Another astonishing private house being prepared for a party.


This little piano's journey onto the stage made a compelling argument for fitting it with wheels. The small 'footprint' of such a piano means that an appropriate form of stage truck should be considered. If casters were fitted to each corner of this piano's base, a piano of this type might still be at risk of being toppled during moves. 


These stage trucks extend beyond the base of the piano (front and rear). We'll see how they were fitted in another blog instalment. Stay tuned.


Rustic security on a rustic piano.


A piano's ornate wood features. Even the faded hint of purple doesn't redeem this design for me. I'm not sure why a lyre on a bed of pith helmets fails to entice.


A prettier piece of furniture but let's forget about making music.


It appears that the last technician left in a hurry and the front door had to be replaced.


I couldn't sleep if I had a Steinway under my bed. It was annoying tuning the treble because I couldn't disconnect or move that ladder and had to just shimmy in somehow. 


The Caped Regulators (piano pamperers to the stars... and you) frequent two secret lairs - one in outer suburgatory, the other ruefully rural. That's the wrong 42. Is there any comfort in reflecting that we were only enduring 39 degrees? I called a meeting to propose we have a good old-fashioned Homer Simpson Fridge Party. 


Homer: "I got the idea when I noticed the fridge was cold".


Before you get your loincloth in a twist, we did this for a mere minute, as long as it took for me to educate my partner about a pertinent Simpsons moment then take this photo. Marge: "Homer, the fridge wasn't meant to be used this way. Although I must say, it's certainly refreshing!"


I'm back in the Art Gallery, tuning under the watchful ear of the Crazy Cat Lady (back when she was a beautiful young woman). 


She has a lapful of kittens. Please refrain from pussy references. Credit where credit is due, this work is Rupert Bunny's A summer morning (circa 1908). Lots of little bunnies will find my blog now when they google Uncle Rupert.


A senior staffer asked had I seen the current touring exhibition: 'Rembrandt & the Dutch golden age - Masterpieces from the Rijksmuseum'. No, I haven't.

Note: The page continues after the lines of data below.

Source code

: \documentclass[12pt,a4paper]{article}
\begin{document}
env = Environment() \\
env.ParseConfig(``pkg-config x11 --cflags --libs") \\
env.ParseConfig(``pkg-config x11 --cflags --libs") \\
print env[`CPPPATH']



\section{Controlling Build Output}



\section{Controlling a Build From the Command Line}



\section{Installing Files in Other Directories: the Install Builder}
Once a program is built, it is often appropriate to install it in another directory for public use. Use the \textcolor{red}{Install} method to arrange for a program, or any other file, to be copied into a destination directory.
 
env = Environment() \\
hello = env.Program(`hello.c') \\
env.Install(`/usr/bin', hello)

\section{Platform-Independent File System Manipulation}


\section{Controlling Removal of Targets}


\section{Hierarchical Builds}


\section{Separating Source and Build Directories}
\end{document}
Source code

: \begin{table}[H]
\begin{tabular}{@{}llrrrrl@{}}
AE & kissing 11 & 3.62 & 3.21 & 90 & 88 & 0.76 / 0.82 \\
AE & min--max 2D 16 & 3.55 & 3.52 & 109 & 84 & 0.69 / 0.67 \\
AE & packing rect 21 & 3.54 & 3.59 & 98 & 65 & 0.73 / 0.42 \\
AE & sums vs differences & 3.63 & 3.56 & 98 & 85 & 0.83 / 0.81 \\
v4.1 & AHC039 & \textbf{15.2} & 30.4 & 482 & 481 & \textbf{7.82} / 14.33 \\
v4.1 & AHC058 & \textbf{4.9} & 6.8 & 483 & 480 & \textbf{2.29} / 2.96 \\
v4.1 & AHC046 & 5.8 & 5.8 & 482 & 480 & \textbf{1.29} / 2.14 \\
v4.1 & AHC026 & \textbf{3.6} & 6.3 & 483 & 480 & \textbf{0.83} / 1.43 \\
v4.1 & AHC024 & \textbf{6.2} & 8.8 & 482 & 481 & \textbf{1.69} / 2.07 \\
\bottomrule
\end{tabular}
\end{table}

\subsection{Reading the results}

Would you like to? It's the last day today. Yes, please!

She whisked me through past all the snaking queues (including the queue to cloak my backpack and tool bag) I've never felt more VIPpy. Wonderful. The exhibition itself was stunning. Exceptional. I highly recommend it (in whichever major centre it is next unveiled). I visited the Rijksmuseum while on tour as a performer in 2008, when swathes of it were undergoing renovation.


Portrait of Lucas de Clercq, Frans Hals (circa 1635). Black might seem plain (and it is) but on certain levels it is quite the statement because dying fabric a decent Melbourne or Beatnik black was hard to do at the time. That's not a sling on his right arm but rather 'a fashionable accessory, seen in other early 17th-century portraits'. The next time you see a stupid impractical fashion item (and that will be tomorrow, I predict) please remember the Dutch Sling (not a euphemism - and not a sling).

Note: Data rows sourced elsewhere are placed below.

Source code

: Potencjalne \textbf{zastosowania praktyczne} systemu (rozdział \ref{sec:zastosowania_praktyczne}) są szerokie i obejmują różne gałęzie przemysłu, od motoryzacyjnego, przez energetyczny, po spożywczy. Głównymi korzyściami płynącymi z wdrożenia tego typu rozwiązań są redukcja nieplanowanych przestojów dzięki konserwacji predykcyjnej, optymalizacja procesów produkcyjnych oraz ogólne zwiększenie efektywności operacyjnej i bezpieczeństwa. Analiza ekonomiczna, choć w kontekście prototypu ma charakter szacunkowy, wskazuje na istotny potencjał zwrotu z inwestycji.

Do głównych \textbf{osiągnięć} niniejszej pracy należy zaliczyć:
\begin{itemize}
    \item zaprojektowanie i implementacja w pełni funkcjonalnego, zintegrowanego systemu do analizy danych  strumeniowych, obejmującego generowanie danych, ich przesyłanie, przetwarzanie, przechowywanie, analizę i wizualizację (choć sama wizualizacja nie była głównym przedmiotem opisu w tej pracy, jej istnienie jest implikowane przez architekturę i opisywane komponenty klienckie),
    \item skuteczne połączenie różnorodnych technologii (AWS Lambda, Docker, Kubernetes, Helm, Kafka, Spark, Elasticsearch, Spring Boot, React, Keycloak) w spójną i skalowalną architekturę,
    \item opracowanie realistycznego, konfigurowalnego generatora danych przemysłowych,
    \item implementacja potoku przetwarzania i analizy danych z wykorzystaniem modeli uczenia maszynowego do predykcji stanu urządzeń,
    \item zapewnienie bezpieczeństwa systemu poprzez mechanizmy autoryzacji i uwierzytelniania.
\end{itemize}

Judith Leyster's The jolly pisspot (1629). The radiant subject is dressed as the Krusty the Clown of his era, Peekelharing (Pickled Herring). On the table are his smoking accoutrements, including a tub of hot coals. Most vocations and trades were not available to women. This painting was at first attributed to Frans Hals.


The detail in this small work, Ary de Vois' The merry fiddler (1660-80), is hard to describe.

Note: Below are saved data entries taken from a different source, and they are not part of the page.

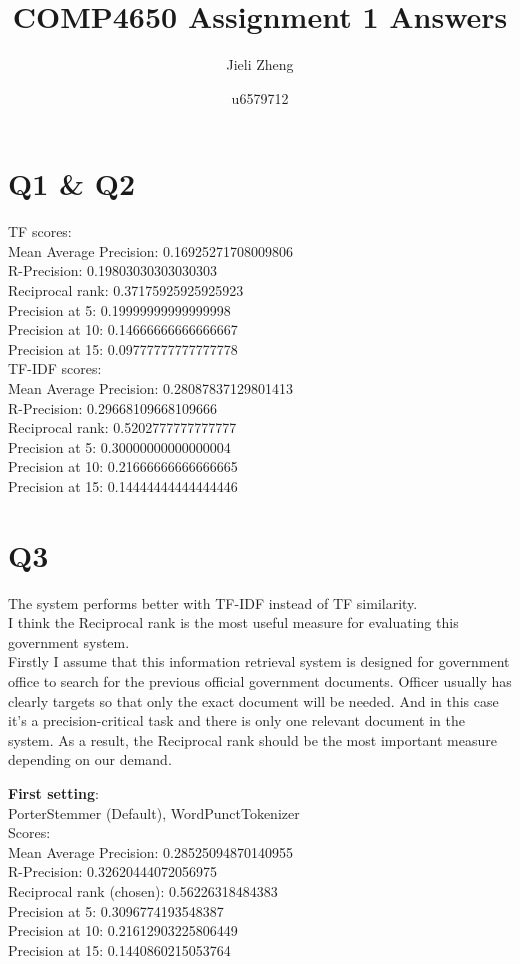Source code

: \documentclass{article}
\title{COMP4650 Assignment 1 Answers}
\author{Jieli Zheng}
\date{u6579712}
\begin{document}
\maketitle

\section*{Q1 \& Q2}

TF scores:\\
Mean Average Precision: 0.16925271708009806\\
R-Precision: 0.19803030303030303\\
Reciprocal rank: 0.37175925925925923\\
Precision at 5: 0.19999999999999998\\
Precision at 10: 0.14666666666666667\\
Precision at 15: 0.09777777777777778\\

TF-IDF scores:\\
Mean Average Precision: 0.28087837129801413\\
R-Precision: 0.29668109668109666\\
Reciprocal rank: 0.5202777777777777\\
Precision at 5: 0.30000000000000004\\
Precision at 10: 0.21666666666666665\\
Precision at 15: 0.14444444444444446\\

\section*{Q3}
The system performs better with TF-IDF instead of TF similarity.\\
I think the Reciprocal rank is the most useful measure for evaluating this 
government system.\\
Firstly I assume that this information retrieval system is designed for government 
office to search for the previous official government documents. Officer usually 
has clearly targets so that only the exact document will be needed. And in this 
case it's a precision-critical task and there is only one relevant document in 
the system. As a result, the Reciprocal rank should be the most important 
measure depending on our demand.


\textbf{First setting}:\\
PorterStemmer (Default), WordPunctTokenizer\\
Scores:\\
Mean Average Precision: 0.28525094870140955\\
R-Precision: 0.32620444072056975\\
Reciprocal rank (chosen): 0.56226318484383\\
Precision at 5: 0.3096774193548387\\
Precision at 10: 0.21612903225806449\\
Precision at 15: 0.1440860215053764\\
\end{document}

I've known a few drunken fiddlers.


If I spent twenty lifetimes striving, I'd still never be able to paint such detail. The elaborate goblet, its reflections, the coloured shadow it casts on the fiddler's hand, the elixir-like contents, the light on his dirty fingernails. 

I've worked as a musician employee in a controlled environment where committees propagate pointless policies. Ubiquitous tipple bans notwithstanding, I imagine today's bloated bureaucracies would respond to this sight with the introduction of compulsory under-the-fingernail checks for all musicians entering the orchestra pit.